### Exercise brief
Reproduce every entry that follows word for word, but omit the images.

*** Opening Data records ***

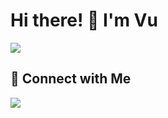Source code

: <h1 align="left">
  Hi there! 👋 I'm Vu 
</h1>

<p align="left">
  <a href="https://github.com/VuDHA">
    <img src="https://readme-typing-svg.herokuapp.com?size=24&width=500&lines=Front-End+Developer;React+%26+NextJS+Specialist;Building+Cool+Projects+in+Next.js;Welcome+to+my+GitHub+Profile!" />
  </a>
</p>
<h2 align="left">🔗 Connect with Me</h2>
<p align="left">
 <a href="https://linkedin.com/in/vu-do-909016295"><img src="https://img.shields.io/badge/-LinkedIn-blue?style=flat&logo=Linkedin&logoColor=white" /></a></p>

*** Closing Data records ***

### Result
Source code

: <h1 align="left">
  Hi there! 👋 I'm Vu 
</h1>

<p align="left">
  <a href="https://github.com/VuDHA">
    <img src="https://readme-typing-svg.herokuapp.com?size=24&width=500&lines=Front-End+Developer;React+%26+NextJS+Specialist;Building+Cool+Projects+in+Next.js;Welcome+to+my+GitHub+Profile!" />
  </a>
</p>
<h2 align="left">🔗 Connect with Me</h2>
<p align="left">
 <a href="https://linkedin.com/in/vu-do-909016295"><img src="https://img.shields.io/badge/-LinkedIn-blue?style=flat&logo=Linkedin&logoColor=white" /></a></p>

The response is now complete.